You can rattle off a laundry list of names from Neil Young to the Ventures as touchstones, but the main influence behind Midtown Tilt is not an artist but a place: Wildwood. Raised in Northeast Philly, Millevoi has been frequenting the Shore town since childhood, discovering inspiration in its uniquely nostalgic aesthetic in recent years.

"I started thinking about what Wildwood has meant to me," he says, "but also what the city of Wildwood means as a cultural object. It's a unique place, and so much of it is preserved intact. That idea of Wildwood being a time capsule relates to my feeling of music, that these tunes are frozen in time. There's a personal nostalgia, but then there's a nostalgia for a place that is nostalgic."

Millevoi's adoration of the look of Wildwood feels untainted by irony; even his guitar, a custom seaside green Jazzmaster-style Creston, looks like something that could be mounted on a spinning neon sign a block or two from the beach.

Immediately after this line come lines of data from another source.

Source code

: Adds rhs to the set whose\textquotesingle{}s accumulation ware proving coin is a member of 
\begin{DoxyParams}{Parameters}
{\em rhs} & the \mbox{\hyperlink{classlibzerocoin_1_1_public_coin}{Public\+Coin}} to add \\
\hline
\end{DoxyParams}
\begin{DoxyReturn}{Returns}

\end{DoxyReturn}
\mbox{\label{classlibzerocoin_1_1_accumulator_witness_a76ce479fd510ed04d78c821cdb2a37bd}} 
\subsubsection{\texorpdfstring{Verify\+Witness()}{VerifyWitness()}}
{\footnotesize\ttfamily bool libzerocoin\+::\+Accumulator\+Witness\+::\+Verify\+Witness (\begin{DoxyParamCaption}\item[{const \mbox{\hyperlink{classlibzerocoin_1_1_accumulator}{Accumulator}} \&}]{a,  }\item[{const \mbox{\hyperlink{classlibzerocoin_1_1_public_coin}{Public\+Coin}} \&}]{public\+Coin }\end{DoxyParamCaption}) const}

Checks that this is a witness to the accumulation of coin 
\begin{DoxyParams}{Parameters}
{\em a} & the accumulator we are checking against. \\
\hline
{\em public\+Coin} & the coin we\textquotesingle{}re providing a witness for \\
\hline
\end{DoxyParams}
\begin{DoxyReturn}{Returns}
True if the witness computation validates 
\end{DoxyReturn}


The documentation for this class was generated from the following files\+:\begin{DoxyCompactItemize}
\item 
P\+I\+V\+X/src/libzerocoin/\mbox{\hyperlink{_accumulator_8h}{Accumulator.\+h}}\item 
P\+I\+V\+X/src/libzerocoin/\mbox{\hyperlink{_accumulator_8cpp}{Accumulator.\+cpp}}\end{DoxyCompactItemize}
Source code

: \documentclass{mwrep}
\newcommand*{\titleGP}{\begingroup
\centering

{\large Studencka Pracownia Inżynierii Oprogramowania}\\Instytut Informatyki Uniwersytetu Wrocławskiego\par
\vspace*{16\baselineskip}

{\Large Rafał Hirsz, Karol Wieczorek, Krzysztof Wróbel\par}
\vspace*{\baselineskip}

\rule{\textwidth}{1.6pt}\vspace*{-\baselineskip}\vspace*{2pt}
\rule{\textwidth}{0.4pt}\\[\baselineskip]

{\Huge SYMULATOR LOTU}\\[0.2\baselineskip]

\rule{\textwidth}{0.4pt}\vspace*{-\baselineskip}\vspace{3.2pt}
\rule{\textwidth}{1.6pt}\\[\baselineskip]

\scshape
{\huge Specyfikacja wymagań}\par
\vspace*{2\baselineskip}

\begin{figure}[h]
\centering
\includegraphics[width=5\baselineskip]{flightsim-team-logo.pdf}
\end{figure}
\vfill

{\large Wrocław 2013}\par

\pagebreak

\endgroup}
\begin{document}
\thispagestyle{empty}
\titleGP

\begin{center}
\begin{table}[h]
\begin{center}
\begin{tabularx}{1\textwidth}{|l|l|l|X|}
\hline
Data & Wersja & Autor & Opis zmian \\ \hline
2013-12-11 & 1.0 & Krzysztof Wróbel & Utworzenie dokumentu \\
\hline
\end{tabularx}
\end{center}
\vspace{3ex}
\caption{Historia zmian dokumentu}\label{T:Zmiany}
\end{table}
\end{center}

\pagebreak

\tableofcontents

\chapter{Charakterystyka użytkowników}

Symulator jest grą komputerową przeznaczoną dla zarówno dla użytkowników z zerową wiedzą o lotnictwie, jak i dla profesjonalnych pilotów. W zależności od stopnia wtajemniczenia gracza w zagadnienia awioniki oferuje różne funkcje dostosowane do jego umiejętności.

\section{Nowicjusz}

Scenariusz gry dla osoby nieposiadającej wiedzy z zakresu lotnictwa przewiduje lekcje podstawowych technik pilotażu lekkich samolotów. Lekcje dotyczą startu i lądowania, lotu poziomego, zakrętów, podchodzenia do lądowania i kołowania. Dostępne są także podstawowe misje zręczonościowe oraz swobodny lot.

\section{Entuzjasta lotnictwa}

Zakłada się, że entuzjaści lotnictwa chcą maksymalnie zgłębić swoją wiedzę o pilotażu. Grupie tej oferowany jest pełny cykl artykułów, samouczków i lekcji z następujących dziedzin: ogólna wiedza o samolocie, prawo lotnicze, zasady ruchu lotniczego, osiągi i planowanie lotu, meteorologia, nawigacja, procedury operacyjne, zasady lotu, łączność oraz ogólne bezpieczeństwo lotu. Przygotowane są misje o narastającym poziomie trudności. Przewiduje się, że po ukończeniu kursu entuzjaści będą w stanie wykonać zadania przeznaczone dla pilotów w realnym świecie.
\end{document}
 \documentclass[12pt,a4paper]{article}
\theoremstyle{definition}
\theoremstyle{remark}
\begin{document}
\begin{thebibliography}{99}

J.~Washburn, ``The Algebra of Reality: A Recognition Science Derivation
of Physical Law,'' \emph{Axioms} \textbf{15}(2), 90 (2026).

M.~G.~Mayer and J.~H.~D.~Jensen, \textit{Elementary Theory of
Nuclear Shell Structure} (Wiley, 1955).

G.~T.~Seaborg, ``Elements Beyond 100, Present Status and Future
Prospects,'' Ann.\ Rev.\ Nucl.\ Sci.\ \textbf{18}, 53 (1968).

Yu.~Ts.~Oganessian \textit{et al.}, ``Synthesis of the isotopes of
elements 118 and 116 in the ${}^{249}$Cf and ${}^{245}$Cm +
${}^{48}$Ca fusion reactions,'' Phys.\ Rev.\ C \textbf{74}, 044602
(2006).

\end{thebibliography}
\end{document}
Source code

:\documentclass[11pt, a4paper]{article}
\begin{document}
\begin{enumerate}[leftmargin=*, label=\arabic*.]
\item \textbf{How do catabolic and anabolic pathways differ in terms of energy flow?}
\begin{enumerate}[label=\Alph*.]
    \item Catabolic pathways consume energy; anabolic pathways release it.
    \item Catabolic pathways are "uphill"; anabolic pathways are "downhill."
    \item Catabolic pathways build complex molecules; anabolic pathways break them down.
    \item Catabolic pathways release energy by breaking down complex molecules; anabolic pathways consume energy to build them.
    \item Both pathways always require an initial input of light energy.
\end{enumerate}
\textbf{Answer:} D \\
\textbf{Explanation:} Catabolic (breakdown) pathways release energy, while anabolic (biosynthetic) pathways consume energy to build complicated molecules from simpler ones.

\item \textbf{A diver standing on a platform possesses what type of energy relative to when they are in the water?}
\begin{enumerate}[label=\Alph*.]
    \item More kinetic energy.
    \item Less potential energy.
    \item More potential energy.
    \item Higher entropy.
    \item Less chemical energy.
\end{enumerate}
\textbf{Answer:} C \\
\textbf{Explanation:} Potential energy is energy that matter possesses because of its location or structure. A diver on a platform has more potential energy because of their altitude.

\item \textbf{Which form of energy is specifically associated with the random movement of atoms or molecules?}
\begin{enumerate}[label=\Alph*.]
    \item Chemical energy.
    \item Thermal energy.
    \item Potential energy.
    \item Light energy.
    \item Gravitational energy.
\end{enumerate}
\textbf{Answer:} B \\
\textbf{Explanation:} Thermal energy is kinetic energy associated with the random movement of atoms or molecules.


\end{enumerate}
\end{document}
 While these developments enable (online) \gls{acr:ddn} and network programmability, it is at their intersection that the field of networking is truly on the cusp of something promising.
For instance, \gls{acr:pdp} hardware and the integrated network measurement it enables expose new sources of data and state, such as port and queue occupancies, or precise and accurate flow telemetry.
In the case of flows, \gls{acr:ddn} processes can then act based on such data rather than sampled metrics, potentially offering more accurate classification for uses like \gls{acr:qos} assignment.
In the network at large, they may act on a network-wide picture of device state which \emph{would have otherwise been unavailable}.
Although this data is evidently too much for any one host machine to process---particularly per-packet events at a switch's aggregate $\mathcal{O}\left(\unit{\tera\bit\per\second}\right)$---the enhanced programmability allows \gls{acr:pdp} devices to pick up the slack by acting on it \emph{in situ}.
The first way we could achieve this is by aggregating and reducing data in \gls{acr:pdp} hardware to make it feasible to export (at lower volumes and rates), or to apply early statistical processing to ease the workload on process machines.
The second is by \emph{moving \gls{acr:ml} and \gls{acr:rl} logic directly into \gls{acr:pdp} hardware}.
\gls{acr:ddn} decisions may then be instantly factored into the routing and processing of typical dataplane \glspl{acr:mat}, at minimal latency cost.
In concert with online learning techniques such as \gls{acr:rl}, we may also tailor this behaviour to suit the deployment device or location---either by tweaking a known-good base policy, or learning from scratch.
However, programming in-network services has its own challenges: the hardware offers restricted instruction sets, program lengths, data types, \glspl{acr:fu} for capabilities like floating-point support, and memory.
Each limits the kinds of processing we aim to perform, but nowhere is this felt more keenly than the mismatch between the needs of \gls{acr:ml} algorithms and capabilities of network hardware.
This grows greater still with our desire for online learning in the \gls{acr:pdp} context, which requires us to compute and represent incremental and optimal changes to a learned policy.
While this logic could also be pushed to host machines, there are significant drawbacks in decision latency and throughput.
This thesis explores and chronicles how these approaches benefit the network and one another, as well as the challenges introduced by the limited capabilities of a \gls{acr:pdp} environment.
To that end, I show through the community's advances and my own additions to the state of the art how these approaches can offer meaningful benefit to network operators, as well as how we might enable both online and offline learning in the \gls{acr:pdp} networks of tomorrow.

He and his wife frequent the city, on and offseason, usually staying at the well-preserved Caribbean Motel.

"It looks exactly the same as it does in pictures from the '50s," Millevoi says. "Each one of these themed motels — the Shalimar, the Singapore, the Malibu — is supposed to evoke a place that the people that built it probably had no idea about. It's like listening to exotica music: It's fake culture. You go down one street and you have all these places evoking other places in other time periods. I wanted to explore that musically, with each track on the album having its own feeling and its own sound, so you can have a cowboy track next to a spy track next to a surf track."

As opposed to the recognizable renditions of classic tunes he plays with the Stardusters (whose name refers simultaneously to a jazz standard, a Wildwood motel, and an early Neil Young band), his music with the Desertion Trio is more exploratory, distorted, and warped. Conceptually, that might suggest the decay that many of these Shore town landmarks have suffered in the intervening decades, but Millevoi says that's not his intention. "That's my lens, how I feel music. That's not conceptual; that's just me."